Concepts for integration of elastomer bellows with different methods of actuation a Actuation by applying pressure with a finger b Actuation by screwing mechanism c Actuation by lever

The 3D bellows pump may have advantages over other types of pumps that may require connections to external devices such as mechanical pumps or high voltage supply electronics (Laser and Santiago 2004; Ni et al. 2014; Ren et al. 2016; Wang and Fu 2018; Xu et al. 2020). Our integrated pumps require no external connections for actuation and fit within a small form factor not much larger than a microfluidic cartridge while weighing less than 5 g. A traditional power supply or external pump can weigh 3 kg and take up significantly more space than the microfluidic device itself. For applications such as point-of-care testing, external pumps or electronics with large physical dimensions may be prohibitive. Pumping systems that have been miniaturized for more handheld applications still have a significant physical footprint in the range of 1000 s of cubic centimeters and weights of 100 s of grams (Li et al. 2014; Tang et al. 2018). The 3D bellows pump can reduce the size, weight, and power requirements for a microfluidic system which translates to advantages in portability and cost benefits.

5 Conclusion

We developed a 3D bellows pump from AM elastomer for microfluidics applications.
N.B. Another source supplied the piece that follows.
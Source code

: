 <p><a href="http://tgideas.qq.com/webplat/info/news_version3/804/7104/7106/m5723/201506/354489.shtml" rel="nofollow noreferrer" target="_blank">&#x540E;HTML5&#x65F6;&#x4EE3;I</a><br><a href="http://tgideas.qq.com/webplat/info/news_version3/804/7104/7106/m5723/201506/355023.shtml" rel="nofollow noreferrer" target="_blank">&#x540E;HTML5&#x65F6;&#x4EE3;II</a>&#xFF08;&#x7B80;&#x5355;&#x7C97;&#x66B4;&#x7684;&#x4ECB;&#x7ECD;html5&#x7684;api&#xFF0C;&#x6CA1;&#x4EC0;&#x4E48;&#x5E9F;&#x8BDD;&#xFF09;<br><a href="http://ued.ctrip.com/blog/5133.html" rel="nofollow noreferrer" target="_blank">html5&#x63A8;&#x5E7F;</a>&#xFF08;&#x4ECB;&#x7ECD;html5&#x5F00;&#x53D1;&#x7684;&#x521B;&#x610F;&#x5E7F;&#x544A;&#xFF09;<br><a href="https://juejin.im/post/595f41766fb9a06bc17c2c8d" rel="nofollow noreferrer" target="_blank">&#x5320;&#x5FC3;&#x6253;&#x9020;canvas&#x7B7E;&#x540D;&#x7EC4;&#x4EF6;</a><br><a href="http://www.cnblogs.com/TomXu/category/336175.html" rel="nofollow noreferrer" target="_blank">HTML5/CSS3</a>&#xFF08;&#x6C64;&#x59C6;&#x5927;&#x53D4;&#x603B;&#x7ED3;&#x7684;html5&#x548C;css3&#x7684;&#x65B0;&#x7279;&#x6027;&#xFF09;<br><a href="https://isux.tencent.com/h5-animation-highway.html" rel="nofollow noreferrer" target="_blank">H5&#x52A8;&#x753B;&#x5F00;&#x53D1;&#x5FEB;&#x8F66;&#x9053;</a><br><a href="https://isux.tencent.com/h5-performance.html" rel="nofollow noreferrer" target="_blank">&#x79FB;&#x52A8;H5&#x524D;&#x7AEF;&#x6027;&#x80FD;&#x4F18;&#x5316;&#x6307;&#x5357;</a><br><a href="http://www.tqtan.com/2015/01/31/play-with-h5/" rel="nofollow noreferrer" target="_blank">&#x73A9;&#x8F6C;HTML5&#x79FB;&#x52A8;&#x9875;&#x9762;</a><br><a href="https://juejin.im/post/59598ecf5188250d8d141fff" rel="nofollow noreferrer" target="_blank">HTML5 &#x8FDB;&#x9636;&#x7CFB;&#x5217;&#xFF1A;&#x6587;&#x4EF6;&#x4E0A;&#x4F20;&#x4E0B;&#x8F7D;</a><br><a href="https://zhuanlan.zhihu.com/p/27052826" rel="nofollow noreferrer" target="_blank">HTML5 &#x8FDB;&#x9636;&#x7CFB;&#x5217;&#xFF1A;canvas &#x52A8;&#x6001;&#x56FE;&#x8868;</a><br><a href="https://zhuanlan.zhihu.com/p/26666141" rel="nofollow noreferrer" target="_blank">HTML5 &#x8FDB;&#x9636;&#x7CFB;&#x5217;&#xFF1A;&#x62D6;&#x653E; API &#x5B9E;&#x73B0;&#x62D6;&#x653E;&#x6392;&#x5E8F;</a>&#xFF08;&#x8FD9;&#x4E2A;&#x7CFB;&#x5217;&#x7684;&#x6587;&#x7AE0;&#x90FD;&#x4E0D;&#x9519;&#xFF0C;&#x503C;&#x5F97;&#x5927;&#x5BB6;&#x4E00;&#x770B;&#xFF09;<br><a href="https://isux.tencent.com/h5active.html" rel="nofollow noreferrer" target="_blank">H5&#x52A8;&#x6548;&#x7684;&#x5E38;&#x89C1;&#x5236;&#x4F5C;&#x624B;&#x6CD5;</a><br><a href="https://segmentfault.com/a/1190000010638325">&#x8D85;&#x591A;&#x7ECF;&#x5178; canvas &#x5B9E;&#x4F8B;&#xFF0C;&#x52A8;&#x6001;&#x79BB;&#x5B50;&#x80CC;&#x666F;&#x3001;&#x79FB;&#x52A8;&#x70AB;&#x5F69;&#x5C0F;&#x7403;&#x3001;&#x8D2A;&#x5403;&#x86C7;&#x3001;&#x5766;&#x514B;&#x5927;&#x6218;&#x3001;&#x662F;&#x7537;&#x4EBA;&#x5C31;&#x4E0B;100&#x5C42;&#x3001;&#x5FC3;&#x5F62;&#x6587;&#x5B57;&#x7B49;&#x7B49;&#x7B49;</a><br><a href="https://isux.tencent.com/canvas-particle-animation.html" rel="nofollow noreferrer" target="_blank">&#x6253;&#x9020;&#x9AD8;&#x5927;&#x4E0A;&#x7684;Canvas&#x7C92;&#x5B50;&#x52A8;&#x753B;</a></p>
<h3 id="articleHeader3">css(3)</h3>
Our design is derived from the traditional bellows shape (Grennell 1838; Welchman 1842). A total of 146 bellows pumps were designed and tested to explore a wide range of parameterized designs. The methods developed here could be extended to other pump designs. Bellows pumps with the four parameters used here could be designed to achieve specific performance requirements, for example constraining the pump performance to be less than a specified applied force.
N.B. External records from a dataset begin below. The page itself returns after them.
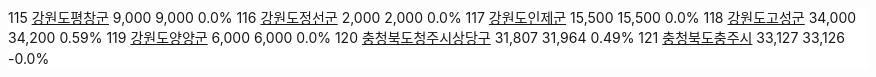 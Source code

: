   <tr class="item">
    <td>115</td>
    <td><a href="/apt/강원도평창군">강원도평창군</a></td>
    <td>9,000</td>
    <td>9,000</td>
    <td>0.0%</td>
  </tr>

  <tr class="item">
    <td>116</td>
    <td><a href="/apt/강원도정선군">강원도정선군</a></td>
    <td>2,000</td>
    <td>2,000</td>
    <td>0.0%</td>
  </tr>

  <tr class="item">
    <td>117</td>
    <td><a href="/apt/강원도인제군">강원도인제군</a></td>
    <td>15,500</td>
    <td>15,500</td>
    <td>0.0%</td>
  </tr>

  <tr class="item">
    <td>118</td>
    <td><a href="/apt/강원도고성군">강원도고성군</a></td>
    <td>34,000</td>
    <td>34,200</td>
    <td>0.59%</td>
  </tr>

  <tr class="item">
    <td>119</td>
    <td><a href="/apt/강원도양양군">강원도양양군</a></td>
    <td>6,000</td>
    <td>6,000</td>
    <td>0.0%</td>
  </tr>

  <tr class="item">
    <td>120</td>
    <td><a href="/apt/충청북도청주시상당구">충청북도청주시상당구</a></td>
    <td>31,807</td>
    <td>31,964</td>
    <td>0.49%</td>
  </tr>

  <tr class="item">
    <td>121</td>
    <td><a href="/apt/충청북도충주시">충청북도충주시</a></td>
    <td>33,127</td>
    <td>33,126</td>
    <td>-0.0%</td>
  </tr>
There are several opportunities for further research. The first opportunity is to explore smaller pumped volumes either with physically smaller pumps or by integrating valves that allow for precise fluid control. We observed that physically smaller pumps have lower efficiencies. To make smaller pumps that maintain relatively high efficiency, it may be possible to reduce the wall thickness of the pumps, which could increase the distance between bellows to delay the densification. We were not able to make bellows pumps with walls thinner than 1 mm, so alternative materials and processes may need to be. Alternatively, there may be more complex 3D geometries that enable higher performance. For example, topology optimization and origami like folding could create designs that have offset folds that delay densification (Cai et al. 2015; Hunt and Ario 2005; Xing et al. 2022). Finally, further work is required to integrate the pumps with other fluidic components such as valves to make it possible to use multiple bellows pumps in a single system or a single pump with multiple fluids.